Local Show Shiner, Nairobi, Kenya
The Streets of Nairobi set amid seventies tower architecture

As with many African cities, the traffic was absolutely horrendous. Our transfer of nine kilometers in afternoon rush hour took us 90 minutes… Make sure you allow sufficient time if you are connecting to flights.

Stacked up Traffic as far as the eye can see

As always, there’s lots of different kinds of vehicles on the roads of Nairobi, a lot different than what we would expect back home.

Local Busses
Local Transport
Local Petrol Filling Station

Passing through Kiberia:

Our transfers took us through the outskirts of the Kiberia slum. Kibera is the largest informal settlement or slum in Nairobi, and the largest in Africa. The population is disputed between under two hundred thousand by government numbers to over 500,000 to well over 1,000,000 depending on which slums are included in defining Kibera.

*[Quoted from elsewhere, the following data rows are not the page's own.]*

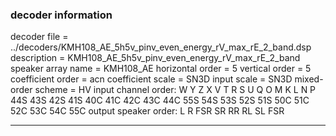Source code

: 
### decoder information 
decoder file = ../decoders/KMH108_AE_5h5v_pinv_even_energy_rV_max_rE_2_band.dsp
description = KMH108_AE_5h5v_pinv_even_energy_rV_max_rE_2_band
speaker array name = KMH108_AE
horizontal order   = 5
vertical order     = 5
coefficient order  = acn
coefficient scale  = SN3D
input scale        = SN3D
mixed-order scheme = HV
input channel order: W Y Z X V T R S U Q O M K L N P 44S 43S 42S 41S 40C 41C 42C 43C 44C 55S 54S 53S 52S 51S 50C 51C 52C 53C 54C 55C 
output speaker order: L R FSR SR RR RL SL FSR 

---

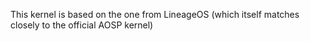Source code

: This kernel is based on the one from LineageOS (which itself matches closely to the official AOSP kernel)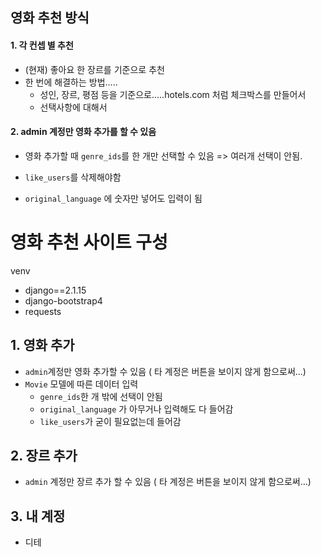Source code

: ## 영화 추천 방식



#### 1. 각 컨셉 별 추천

- (현재) 좋아요 한 장르를 기준으로 추천
- 한 번에 해결하는 방법.....
  - 성인, 장르, 평점 등을 기준으로.....hotels.com 처럼 체크박스를 만들어서
  - 선택사항에 대해서 





#### 2. admin 계정만 영화 추가를 할 수 있음

- 영화 추가할 때 `genre_ids`를 한 개만 선택할 수 있음 => 여러개 선택이 안됨.

- `like_users`를 삭제해야함
- `original_language` 에 숫자만 넣어도 입력이 됨







# 영화 추천 사이트 구성

venv

- django==2.1.15
- django-bootstrap4
- requests





## 1. 영화 추가

- `admin`계정만 영화 추가할 수 있음 ( 타 계정은 버튼을 보이지 않게 함으로써...)
- `Movie` 모델에 따른 데이터 입력
  - `genre_ids`한 개 밖에 선택이 안됨
  - `original_language` 가 아무거나 입력해도 다 들어감
  - `like_users`가 굳이 필요없는데 들어감



## 2. 장르 추가

- `admin` 계정만 장르 추가 할 수 있음 ( 타 계정은 버튼을 보이지 않게 함으로써...)



## 3. 내 계정

- 디테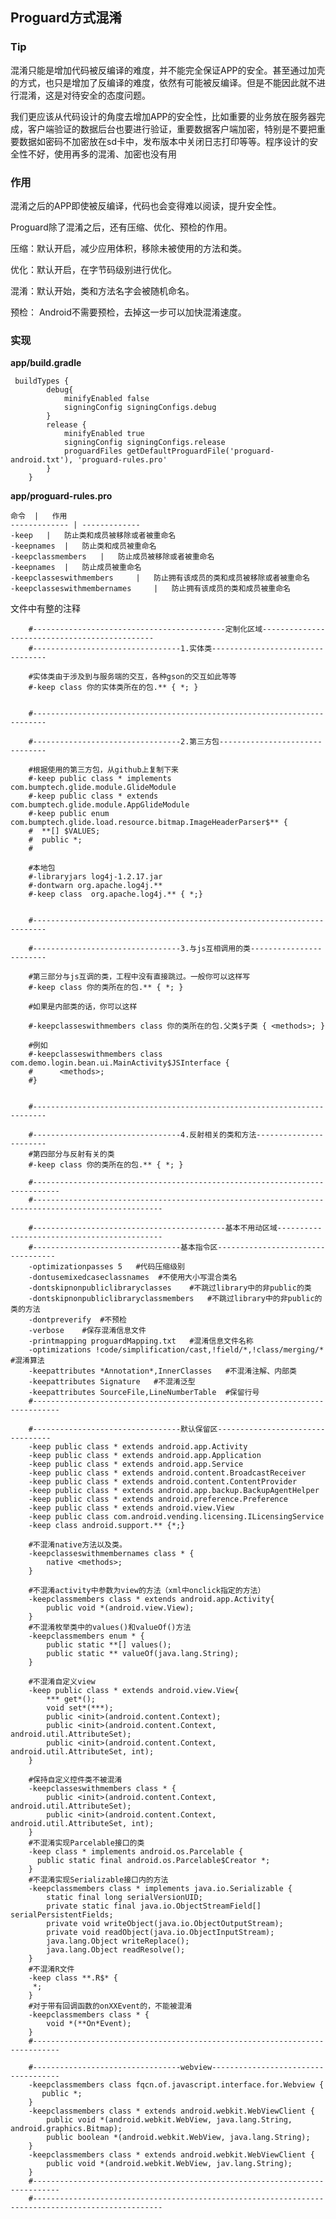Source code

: ## Proguard方式混淆

### Tip

混淆只能是增加代码被反编译的难度，并不能完全保证APP的安全。甚至通过加壳的方式，也只是增加了反编译的难度，依然有可能被反编译。但是不能因此就不进行混淆，这是对待安全的态度问题。

我们更应该从代码设计的角度去增加APP的安全性，比如重要的业务放在服务器完成，客户端验证的数据后台也要进行验证，重要数据客户端加密，特别是不要把重要数据如密码不加密放在sd卡中，发布版本中关闭日志打印等等。程序设计的安全性不好，使用再多的混淆、加密也没有用

### 作用

混淆之后的APP即使被反编译，代码也会变得难以阅读，提升安全性。

Proguard除了混淆之后，还有压缩、优化、预检的作用。

压缩：默认开启，减少应用体积，移除未被使用的方法和类。

优化：默认开启，在字节码级别进行优化。

混淆：默认开始，类和方法名字会被随机命名。

预检： Android不需要预检，去掉这一步可以加快混淆速度。

### 实现

**app/build.gradle**

     buildTypes {
            debug{
                minifyEnabled false
                signingConfig signingConfigs.debug
            }
            release {
                minifyEnabled true
                signingConfig signingConfigs.release
                proguardFiles getDefaultProguardFile('proguard-android.txt'), 'proguard-rules.pro'
            }
        }
        
**app/proguard-rules.pro** 

    命令	|   作用
    ------------- | -------------  
    -keep	|   防止类和成员被移除或者被重命名
    -keepnames  | 	防止类和成员被重命名
    -keepclassmembers   |	防止成员被移除或者被重命名
    -keepnames	|   防止成员被重命名
    -keepclasseswithmembers	    |   防止拥有该成员的类和成员被移除或者被重命名
    -keepclasseswithmembernames	    |   防止拥有该成员的类和成员被重命名


文件中有整的注释
    
        #-------------------------------------------定制化区域----------------------------------------------
        #---------------------------------1.实体类---------------------------------
        
        #实体类由于涉及到与服务端的交互，各种gson的交互如此等等
        #-keep class 你的实体类所在的包.** { *; }
        
        
        #-------------------------------------------------------------------------
        
        #---------------------------------2.第三方包-------------------------------
        
        #根据使用的第三方包，从github上复制下来
        #-keep public class * implements com.bumptech.glide.module.GlideModule
        #-keep public class * extends com.bumptech.glide.module.AppGlideModule
        #-keep public enum com.bumptech.glide.load.resource.bitmap.ImageHeaderParser$** {
        #  **[] $VALUES;
        #  public *;
        #
        
        #本地包
        #-libraryjars log4j-1.2.17.jar
        #-dontwarn org.apache.log4j.**
        #-keep class  org.apache.log4j.** { *;}
        
        
        #-------------------------------------------------------------------------
        
        #---------------------------------3.与js互相调用的类------------------------
        
        #第三部分与js互调的类，工程中没有直接跳过。一般你可以这样写
        #-keep class 你的类所在的包.** { *; }
        
        #如果是内部类的话，你可以这样
        
        #-keepclasseswithmembers class 你的类所在的包.父类$子类 { <methods>; }
        
        #例如
        #-keepclasseswithmembers class com.demo.login.bean.ui.MainActivity$JSInterface {
        #      <methods>;
        #}
        
        
        #-------------------------------------------------------------------------
        
        #---------------------------------4.反射相关的类和方法-----------------------
        #第四部分与反射有关的类
        #-keep class 你的类所在的包.** { *; }
        
        #----------------------------------------------------------------------------
        #---------------------------------------------------------------------------------------------------
        
        #-------------------------------------------基本不用动区域--------------------------------------------
        #---------------------------------基本指令区----------------------------------
        -optimizationpasses 5   #代码压缩级别
        -dontusemixedcaseclassnames  #不使用大小写混合类名
        -dontskipnonpubliclibraryclasses    #不跳过library中的非public的类
        -dontskipnonpubliclibraryclassmembers   #不跳过library中的非public的类的方法
        -dontpreverify  #不预检
        -verbose    #保存混淆信息文件
        -printmapping proguardMapping.txt   #混淆信息文件名称
        -optimizations !code/simplification/cast,!field/*,!class/merging/*  #混淆算法
        -keepattributes *Annotation*,InnerClasses   #不混淆注解、内部类
        -keepattributes Signature   #不混淆泛型
        -keepattributes SourceFile,LineNumberTable  #保留行号
        #----------------------------------------------------------------------------
        
        #---------------------------------默认保留区---------------------------------
        -keep public class * extends android.app.Activity
        -keep public class * extends android.app.Application
        -keep public class * extends android.app.Service
        -keep public class * extends android.content.BroadcastReceiver
        -keep public class * extends android.content.ContentProvider
        -keep public class * extends android.app.backup.BackupAgentHelper
        -keep public class * extends android.preference.Preference
        -keep public class * extends android.view.View
        -keep public class com.android.vending.licensing.ILicensingService
        -keep class android.support.** {*;}
        
        #不混淆native方法以及类。
        -keepclasseswithmembernames class * {
            native <methods>;
        }
        
        #不混淆activity中参数为view的方法（xml中onclick指定的方法）
        -keepclassmembers class * extends android.app.Activity{
            public void *(android.view.View);
        }
        #不混淆枚举类中的values()和valueOf()方法
        -keepclassmembers enum * {
            public static **[] values();
            public static ** valueOf(java.lang.String);
        }
        
        #不混淆自定义view
        -keep public class * extends android.view.View{
            *** get*();
            void set*(***);
            public <init>(android.content.Context);
            public <init>(android.content.Context, android.util.AttributeSet);
            public <init>(android.content.Context, android.util.AttributeSet, int);
        }
        
        #保持自定义控件类不被混淆
        -keepclasseswithmembers class * {
            public <init>(android.content.Context, android.util.AttributeSet);
            public <init>(android.content.Context, android.util.AttributeSet, int);
        }
        #不混淆实现Parcelable接口的类
        -keep class * implements android.os.Parcelable {
          public static final android.os.Parcelable$Creator *;
        }
        #不混淆实现Serializable接口内的方法
        -keepclassmembers class * implements java.io.Serializable {
            static final long serialVersionUID;
            private static final java.io.ObjectStreamField[] serialPersistentFields;
            private void writeObject(java.io.ObjectOutputStream);
            private void readObject(java.io.ObjectInputStream);
            java.lang.Object writeReplace();
            java.lang.Object readResolve();
        }
        #不混淆R文件
        -keep class **.R$* {
         *;
        }
        #对于带有回调函数的onXXEvent的，不能被混淆
        -keepclassmembers class * {
            void *(**On*Event);
        }
        #----------------------------------------------------------------------------
        
        #---------------------------------webview------------------------------------
        -keepclassmembers class fqcn.of.javascript.interface.for.Webview {
           public *;
        }
        -keepclassmembers class * extends android.webkit.WebViewClient {
            public void *(android.webkit.WebView, java.lang.String, android.graphics.Bitmap);
            public boolean *(android.webkit.WebView, java.lang.String);
        }
        -keepclassmembers class * extends android.webkit.WebViewClient {
            public void *(android.webkit.WebView, jav.lang.String);
        }
        #----------------------------------------------------------------------------
        #---------------------------------------------------------------------------------------------------
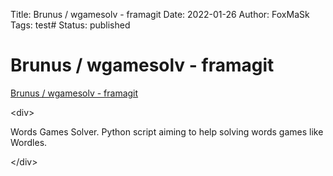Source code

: Title: Brunus / wgamesolv - framagit
Date: 2022-01-26
Author: FoxMaSk 
Tags: test#
Status: published





# Brunus / wgamesolv - framagit

[Brunus / wgamesolv - framagit](https://framagit.org/Brunus/wgamesolv)

&lt;div&gt;

Words Games Solver. Python script aiming to help solving words games
like Wordles.

&lt;/div&gt;
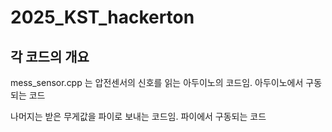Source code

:# 2025_KST_hackerton
## 각 코드의 개요
mess_sensor.cpp 는 압전센서의 신호를 읽는 아두이노의 코드임. 아두이노에서 구동되는 코드

나머지는 받은 무게값을 파이로 보내는 코드임. 파이에서 구동되는 코드
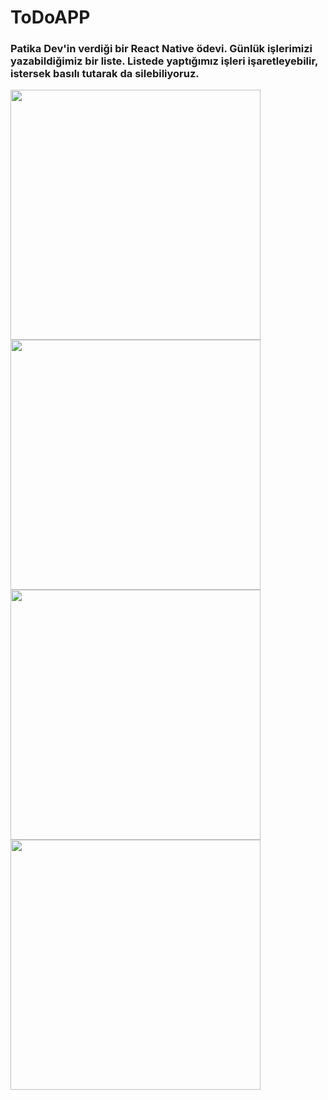 # ToDoAPP

### Patika Dev'in verdiği bir React Native ödevi. Günlük işlerimizi yazabildiğimiz bir liste. Listede yaptığımız işleri işaretleyebilir, istersek basılı tutarak da silebiliyoruz.

<img src= "https://i.hizliresim.com/d3q0le5.PNG" height=400px>
<img src= "https://i.hizliresim.com/1je0vvz.PNG" height=400px>
<img src= "https://i.hizliresim.com/4y8fln0.PNG" height=400px>
<img src= "https://i.hizliresim.com/tbdkeex.PNG" height=400px>
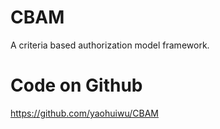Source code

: CBAM
====

A criteria based authorization model framework.


Code on Github
====

https://github.com/yaohuiwu/CBAM
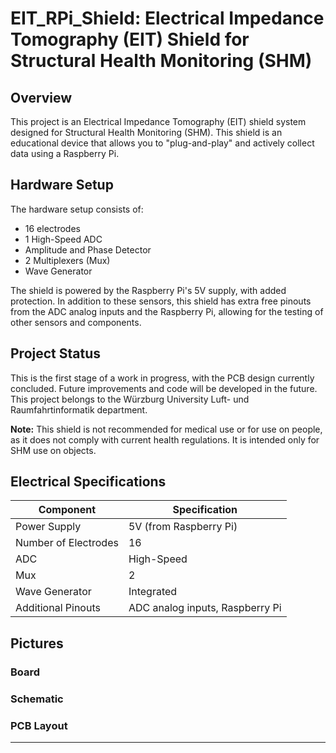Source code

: # EIT_RPi_Shield: Electrical Impedance Tomography (EIT) Shield for Structural Health Monitoring (SHM)

## Overview

This project is an Electrical Impedance Tomography (EIT) shield system designed for Structural Health Monitoring (SHM). This shield is an educational device that allows you to "plug-and-play" and actively collect data using a Raspberry Pi.

## Hardware Setup

The hardware setup consists of:
- 16 electrodes
- 1 High-Speed ADC
- Amplitude and Phase Detector
- 2 Multiplexers (Mux)
- Wave Generator

The shield is powered by the Raspberry Pi's 5V supply, with added protection. In addition to these sensors, this shield has extra free pinouts from the ADC analog inputs and the Raspberry Pi, allowing for the testing of other sensors and components.

## Project Status

This is the first stage of a work in progress, with the PCB design currently concluded. Future improvements and code will be developed in the future. This project belongs to the Würzburg University Luft- und Raumfahrtinformatik department.

**Note:** This shield is not recommended for medical use or for use on people, as it does not comply with current health regulations. It is intended only for SHM use on objects.

## Electrical Specifications

| Component           | Specification                  |
|---------------------|--------------------------------|
| Power Supply        | 5V (from Raspberry Pi)         |
| Number of Electrodes| 16                             |
| ADC                 | High-Speed                     |
| Mux                 | 2                               |
| Wave Generator      | Integrated                     |
| Additional Pinouts  | ADC analog inputs, Raspberry Pi|

## Pictures

### Board

### Schematic

### PCB Layout


---
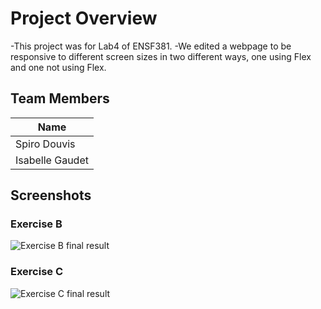 # Project Overview

-This project was for Lab4 of ENSF381. 
-We edited a webpage to be responsive to different screen sizes in two different ways, one using Flex and one not using Flex.

## Team Members

| Name            |
|-----------------|
| Spiro Douvis    |
| Isabelle Gaudet |

## Screenshots
### Exercise B

![Exercise B final result](./ExerciseB.gif)

### Exercise C

![Exercise C final result](./ExerciseC.gif)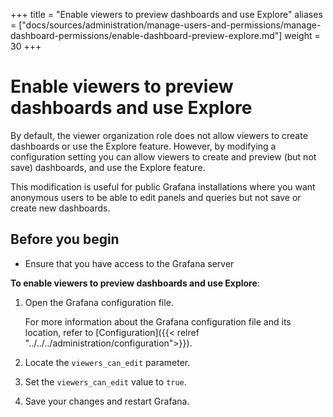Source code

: +++
title = "Enable viewers to preview dashboards and use Explore"
aliases = ["docs/sources/administration/manage-users-and-permissions/manage-dashboard-permissions/enable-dashboard-preview-explore.md"]
weight = 30
+++

# Enable viewers to preview dashboards and use Explore

By default, the viewer organization role does not allow viewers to create dashboards or use the Explore feature. However, by modifying a configuration setting you can allow viewers to create and preview (but not save) dashboards, and use the Explore feature.

This modification is useful for public Grafana installations where you want anonymous users to be able to edit panels and queries but not save or create new dashboards.

## Before you begin

- Ensure that you have access to the Grafana server

**To enable viewers to preview dashboards and use Explore**:

1. Open the Grafana configuration file.

   For more information about the Grafana configuration file and its location, refer to [Configuration]({{< relref "../../../administration/configuration">}}).

1. Locate the `viewers_can_edit` parameter.
1. Set the `viewers_can_edit` value to `true`.
1. Save your changes and restart Grafana.
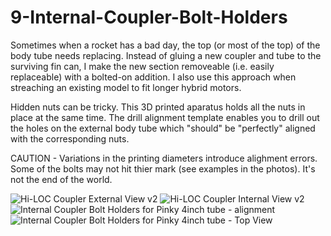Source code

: # 9-Internal-Coupler-Bolt-Holders


Sometimes when a rocket has a bad day, the top (or most of the top) of the body tube needs replacing. Instead of gluing a new coupler and tube to the surviving fin can, I make the new section removeable (i.e. easily replaceable) with a bolted-on addition. I also use this approach when streaching an existing model to fit longer hybrid motors. 

Hidden nuts can be tricky. This 3D printed aparatus holds all the nuts in place at the same time. The drill alignment template enables you to drill out the holes on the external body tube which "should" be "perfectly" aligned with the corresponding nuts. 

CAUTION - Variations in the printing diameters introduce alighment errors. Some of the bolts may not hit thier mark (see examples in the photos). It's not the end of the world. 



![Hi-LOC Coupler External View v2](https://github.com/user-attachments/assets/d43a09b7-3dca-4452-83d3-d3c3a92fb6db)
![Hi-LOC Coupler Internal View v2](https://github.com/user-attachments/assets/9af4944e-40a4-4328-8c91-5f1ab8d593c7)
![Internal Coupler Bolt Holders for Pinky 4inch tube - alignment](https://github.com/user-attachments/assets/9834cba7-6e41-4e4d-b1a0-3beff9d38b4b)
![Internal Coupler Bolt Holders for Pinky 4inch tube - Top View](https://github.com/user-attachments/assets/abb681d0-3793-4c91-917a-b36f8ea47bd3)

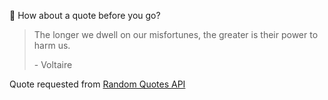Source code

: 📣 How about a quote before you go?

> The longer we dwell on our misfortunes, the greater is their power to harm us.
>
> <p>- Voltaire</p>

Quote requested from [Random Quotes API](https://github.com/lukePeavey/quotable)
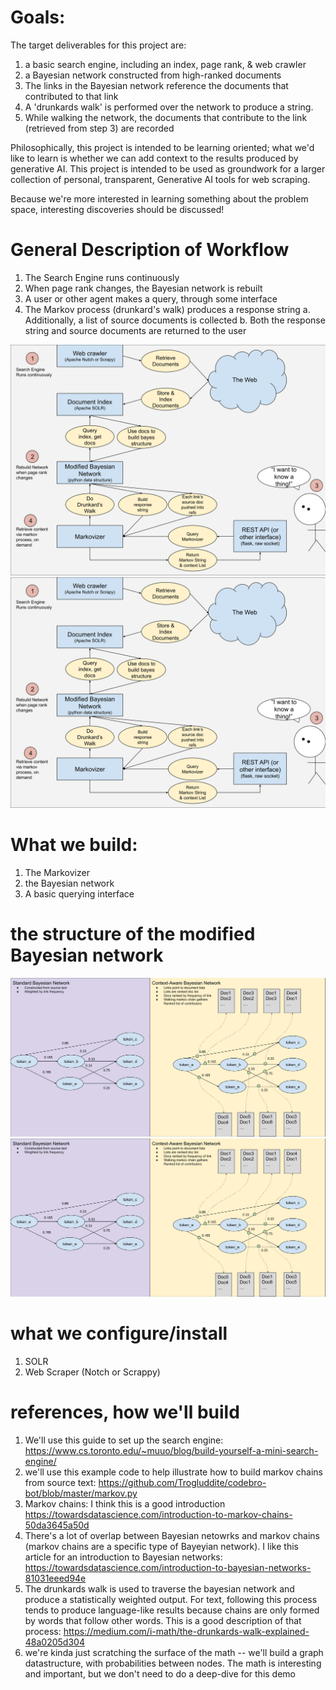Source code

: # Goals:
The target deliverables for this project are:
1. a basic search engine, including an index, page rank, & web crawler
2. a Bayesian network constructed from high-ranked documents
3. The links in the Bayesian network reference the documents that contributed to that link
4. A 'drunkards walk' is performed over the network to produce a string.
5. While walking the network, the documents that contribute to the link (retrieved from step 3) are recorded

Philosophically, this project is intended to be learning oriented; what we'd like to learn is whether we can add context to the results produced by generative AI.
This project is intended to be used as groundwork for a larger collection of personal, transparent,  Generative AI tools for web scraping.


Because we're more interested in learning something about the problem space, interesting discoveries should be discussed!

# General Description of Workflow
1. The Search Engine runs continuously
2. When page rank changes, the Bayesian network is rebuilt
3. A user or other agent makes a query, through some interface
4. The Markov process (drunkard's walk) produces a response string
  a. Additionally, a list of source documents is collected
  b. Both the response string and source documents are returned to the user

![Alt text](./storyboards/component_storyboard.svg)
<img src="./storyboards/component_storyboard.svg">

# What we build:
1. The Markovizer
2. the Bayesian network
3. A basic querying interface

# the structure of the modified Bayesian network
![Alt text](./storyboards/baysein_network_with_source_link.svg)
<img src="./storyboards/baysein_network_with_source_link.svg">

# what we configure/install
1. SOLR
2. Web Scraper (Notch or Scrappy)

# references, how we'll build
1. We'll use this guide to set up the search engine:
https://www.cs.toronto.edu/~muuo/blog/build-yourself-a-mini-search-engine/
2. we'll use this example code to help illustrate how to build markov chains from source text:
https://github.com/Trogluddite/codebro-bot/blob/master/markov.py
3. Markov chains: I think this is a good introduction
https://towardsdatascience.com/introduction-to-markov-chains-50da3645a50d 
4. There's a lot of overlap between Bayesian netowrks and markov chains (markov chains are a specific type of Bayeyian network).
I like this article for an introduction to Bayesian networks:
https://towardsdatascience.com/introduction-to-bayesian-networks-81031eeed94e 
5. The drunkards walk is used to traverse the bayesian network and produce a statistically weighted output. For text, following this process tends to produce language-like results because chains are only formed by words that follow other words.
This is a good description of that process: https://medium.com/i-math/the-drunkards-walk-explained-48a0205d304 
6. we're kinda just scratching the surface of the math -- we'll build a graph datastructure, with probabilities between nodes. The math is interesting and important, but we don't need to do a deep-dive for this demo
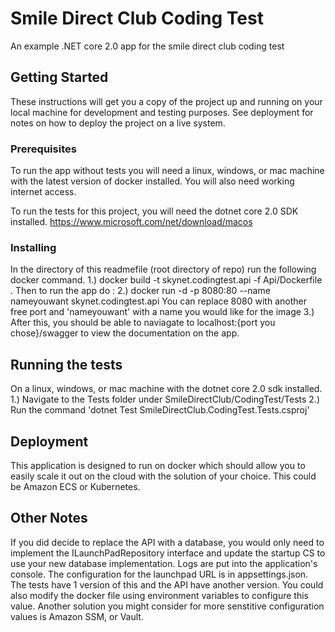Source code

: # Smile Direct Club Coding Test

An example .NET core 2.0 app for the smile direct club coding test

## Getting Started

These instructions will get you a copy of the project up and running on your local machine for development and testing purposes. See deployment for notes on how to deploy the project on a live system.

### Prerequisites
To run the app without tests you will need a linux, windows, or mac machine with the latest version of docker installed. 
You will also need working internet access.

To run the tests for this project, you will need the dotnet core 2.0 SDK installed. https://www.microsoft.com/net/download/macos

### Installing
In the directory of this readmefile (root directory of repo) run the following docker command. 
1.) docker build -t skynet.codingtest.api  -f Api/Dockerfile .
Then to run the app do : 
2.) docker run -d -p 8080:80 --name nameyouwant skynet.codingtest.api
You can replace 8080 with another free port and 'nameyouwant' with a name you would like for the image 
3.) After this, you should be able to naviagate to localhost:{port you chose}/swagger to view the documentation
on the app.


## Running the tests
On a linux, windows, or mac machine with the dotnet core 2.0 sdk installed.
1.) Navigate to the Tests folder under SmileDirectClub/CodingTest/Tests
2.) Run the command 'dotnet Test SmileDirectClub.CodingTest.Tests.csproj' 


## Deployment
This application is designed to run on docker which should allow you to easily scale it out on the cloud
with the solution of your choice. This could be Amazon ECS or Kubernetes. 

## Other Notes
If you did decide to replace the API with a database, you would only need to implement the ILaunchPadRepository interface and update the startup CS to use your new
database implementation. Logs are put into the application's console. The configuration for the launchpad URL is in appsettings.json. The tests have 1 version of this
and the API have another version. You could also modify the docker file using environment variables to configure this value. Another solution you might consider for 
more senstitive configuration values is Amazon SSM, or Vault. 

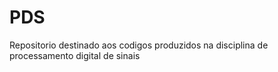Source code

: # PDS
Repositorio destinado aos codigos produzidos na disciplina de processamento digital de sinais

The majority of Kibera slum residents live in extreme poverty, earning less than $1.00 per day. Unemployment rates are high. There are few schools, and most people cannot afford education for their children. Clean water is scarce. Diseases caused by poor hygiene are prevalent. Like many informal settlements in Africa, most living in the slum lack access to basic services, including electricity, running water, and medical care.

Local Trash Picker
Upper Pedestrian Walkway near Kiberia

Our drive also took us pasts the location of where the US Embassy was bombed in 1998. It’s now a fenced peaceful park.

Site of the US Embassy Bombing in Nairobi, Kenya

My thoughts on the Streets of Nairobi:

Overall, I didn’t get the sense of wanting to spend any more time in Nairobi than the 24 hours that we allowed between our international and domestic flights. I’m sure that the city has some wonderful parts to it- unfortunately, we didn’t get or chose to see any of it. At the same time, the city was a place of desperation and grittiness that didn’t encourage staying or exploration. If we visited again, like this time, we probably wouldn’t stick around any more than we needed to.